3. More workers will work extra years before retiring. Why quit early if you're making good money and you're contributing to the success of your company?
4. With more workers working extra years, some of the increasing pressure on Social Security will be relieved.
5. Unions will be able to negotiate for better pay and better safety. They won't have to fight for expensive health care benefits that certainly offer less benefit for younger workers -- except, of course, when they really, really, really need them.
6. American corporations can be come more competitive as the crushing health care burden that sunk General Motors are no longer eating as heavily into their profits.
7. Businesses will make fewer mistakes driven by youthful exuberance and inexperience.

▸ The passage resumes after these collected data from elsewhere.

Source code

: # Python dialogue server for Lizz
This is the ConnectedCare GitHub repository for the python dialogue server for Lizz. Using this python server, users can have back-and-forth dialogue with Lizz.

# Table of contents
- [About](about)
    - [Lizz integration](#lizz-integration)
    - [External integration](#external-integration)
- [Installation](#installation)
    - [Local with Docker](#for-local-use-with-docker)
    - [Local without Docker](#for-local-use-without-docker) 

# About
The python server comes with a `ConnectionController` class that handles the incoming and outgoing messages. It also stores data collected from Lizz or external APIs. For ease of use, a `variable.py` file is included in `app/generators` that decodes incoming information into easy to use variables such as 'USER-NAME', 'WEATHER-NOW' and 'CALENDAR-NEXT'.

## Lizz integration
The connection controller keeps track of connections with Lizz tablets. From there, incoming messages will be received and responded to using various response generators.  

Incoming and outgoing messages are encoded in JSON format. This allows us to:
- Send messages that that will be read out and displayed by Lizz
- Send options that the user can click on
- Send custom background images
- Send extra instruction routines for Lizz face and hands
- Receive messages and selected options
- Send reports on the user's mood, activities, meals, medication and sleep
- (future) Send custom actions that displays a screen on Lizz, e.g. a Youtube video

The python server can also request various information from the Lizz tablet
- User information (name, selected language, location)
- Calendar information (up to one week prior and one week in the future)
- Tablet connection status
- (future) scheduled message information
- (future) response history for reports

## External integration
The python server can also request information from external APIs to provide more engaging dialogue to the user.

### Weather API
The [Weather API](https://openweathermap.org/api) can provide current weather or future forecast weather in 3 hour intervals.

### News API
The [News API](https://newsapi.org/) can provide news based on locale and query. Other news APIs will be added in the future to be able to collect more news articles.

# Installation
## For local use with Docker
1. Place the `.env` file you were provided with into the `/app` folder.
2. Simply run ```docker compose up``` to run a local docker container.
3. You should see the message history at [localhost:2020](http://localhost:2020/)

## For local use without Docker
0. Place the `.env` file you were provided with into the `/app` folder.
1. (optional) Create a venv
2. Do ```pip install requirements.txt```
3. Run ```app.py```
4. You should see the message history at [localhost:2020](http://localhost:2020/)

It's great that younger workers have the drive and energy to push goals forward, but it makes sense to have top management decisions made not just by youthful visionaries, but also by those who've seen the consequences of rash decisions made by too much testosterone and Red Bull. (The Internet boom comes to mind.)
8. Uninsured health costs paid by the government would go down.
9. Hospitals could stay in business because they would reduce unpaid care provided to those without health insurance.
10. The general health of the 55-65 demographic ought to improve a bit as needed medical care can be accessed as needed, rather than only when situation become desperate.
11. State funded workman's compensation costs would go down, thereby making American employers more competitive.
12. More money will be available for banks to loan, because American savings rates will go up, when IRAs are no longer bled dry by medical bills.
13. Bankruptcies and foreclosures will go down. 50% of all bankruptcies are medically related [2] and 25% of those facing foreclosure say their inability to pay is related to medical problems.
14. When we die, we'd get to quit having to answer all those embarrassing questions from St. Peter about why the richest country on Earth wasn't willing to provide basic health care to many of its citizens. ("And the King shall answer and say to them, Truly I say to you, Inasmuch as you have done it to one of the least of these my brothers, you have done it to me." Matthew 25:40.)
So our choices are stark:
1. We can continue as we are, with our top priority clearly demonstrated as the need to offer an earnings bonus to insurance and health companies at terrible personal, physical, and financial cost to a generation of older, injured, and sick workers. Or,
2. We can create a public option that covers all uninsured workers, thereby reducing health care costs by $150 billion over 10 years (according the Congressional Budget Office). We'll also increase American competitiveness, increase America's healthiness, dramatically reduce its medical costs, bolster Social Security, and we'll end the embarrassment of being the only first-world country that lets millions and millions of its citizens suffer without health care.